Early life and education
Donalda was born Pauline Lightstone in Montreal, Quebec, the daughter of Jewish parents who changed their surname from Lichtenstein to Lightstone after immigrating from Russia and Poland. She studied with Clara Lichtenstein (no relation) at Royal Victoria College, part of McGill University. In 1902, went to the Conservatoire de Paris on a grant from Donald Smith, Lord Strathcona, the patron of RVC.  There, she studied voice with Edmond Duvernoy.  She adopted the stage name Donalda in honour of her patron.

Career
With the help of composer Jules Massenet, Donalda made her debut in 1904 in Nice, singing the title role in his opera Manon.  The following year, she debuted in London, singing the role of Micaëla in Geoges Bizet's Carmen. Donalda was the first to sing the roles of Concepción in Maurice Ravel's L'heure espagnole and Ah-joe in Franco Leoni's L'Oracolo at Covent Garden.
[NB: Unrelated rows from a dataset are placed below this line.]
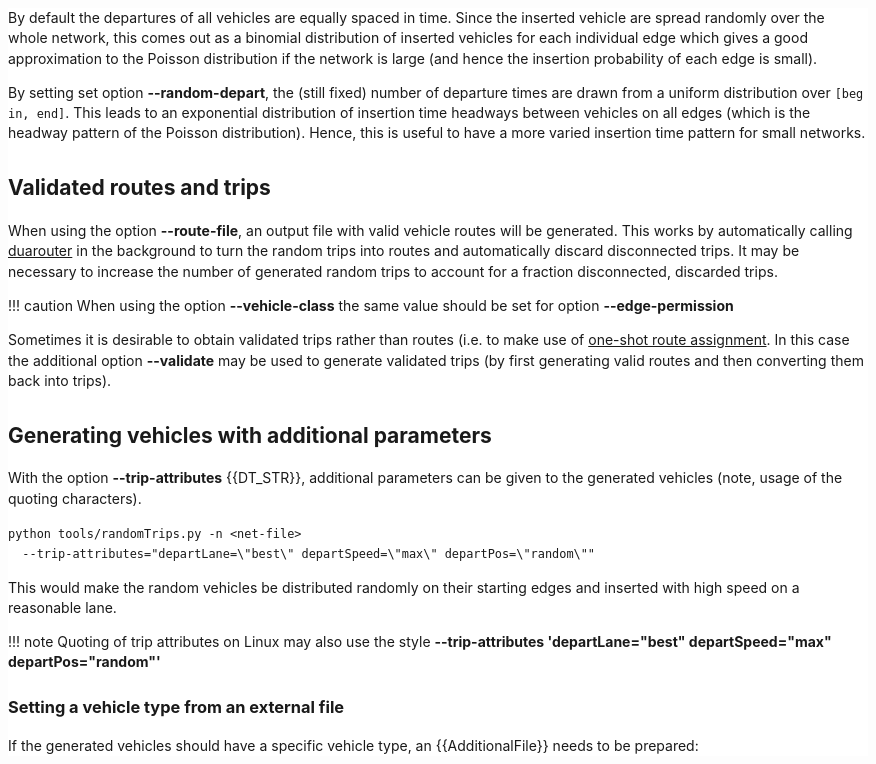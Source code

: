 By default the departures of all vehicles are equally spaced in time. Since the inserted vehicle are spread randomly over the whole network, this comes out as a binomial distribution of inserted vehicles for each individual edge which gives a good approximation to the Poisson distribution if the network is large (and hence the insertion probability of each edge is small).

By setting set option **--random-depart**, the (still fixed) number of departure times are drawn from a uniform distribution over `[begin, end]`.
This leads to an exponential distribution of insertion time headways between vehicles on all edges (which is the headway pattern of the Poisson distribution). Hence, this is useful to have a more varied insertion time pattern for small networks.

## Validated routes and trips

When using the option **--route-file**, an output file with valid vehicle routes will be
generated. This works by automatically calling
[duarouter](../duarouter.md) in the background to turn the random
trips into routes and automatically discard disconnected trips. It may
be necessary to increase the number of generated random trips to account
for a fraction disconnected, discarded trips.

!!! caution
    When using the option **--vehicle-class** the same value should be set for option **--edge-permission**

Sometimes it is desirable to obtain validated trips rather than routes
(i.e. to make use of [one-shot route
assignment](../Demand/Dynamic_User_Assignment.md#oneshot-assignment).
In this case the additional option **--validate** may be used to generate validated
trips (by first generating valid routes and then converting them back
into trips).

## Generating vehicles with additional parameters

With the option **--trip-attributes** {{DT_STR}}, additional parameters can be given to the generated
vehicles (note, usage of the quoting characters).

```
python tools/randomTrips.py -n <net-file> 
  --trip-attributes="departLane=\"best\" departSpeed=\"max\" departPos=\"random\""
```

This would make the random vehicles be distributed randomly on their
starting edges and inserted with high speed on a reasonable lane.

!!! note
    Quoting of trip attributes on Linux may also use the style **--trip-attributes 'departLane="best" departSpeed="max" departPos="random"'**

### Setting a vehicle type from an external file

If the generated vehicles should have a specific vehicle type, an {{AdditionalFile}} needs
to be prepared:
In November 1906, she returned to Montreal to sing in a recital at the Montreal Arena with her new husband, baritone Paul Seveilhac. The following month, she began a season with Oscar Hammerstein's new Manhattan Opera House. She returned to Europe in 1907, singing principally in London and Paris.

Donalda was in Canada when World War I broke out. She chose to remain in the country, singing in concerts and music halls, with occasional appearances in New York and Boston. In Montreal, she organized the Donalda Sunday Afternoon Concerts, donating the proceeds to war charities.  She returned to Paris in 1917, and married her second husband, Mischa Léon, there the following year.

In 1922, Donalda opened a teaching studio in Paris where she taught many students over the next few years. She moved back to Montreal in 1937 and opened a studio there. Her students in Montreal included Robert Savoie. She founded the Opera Guild of Montreal in 1942, serving as president and artistic director until 1969.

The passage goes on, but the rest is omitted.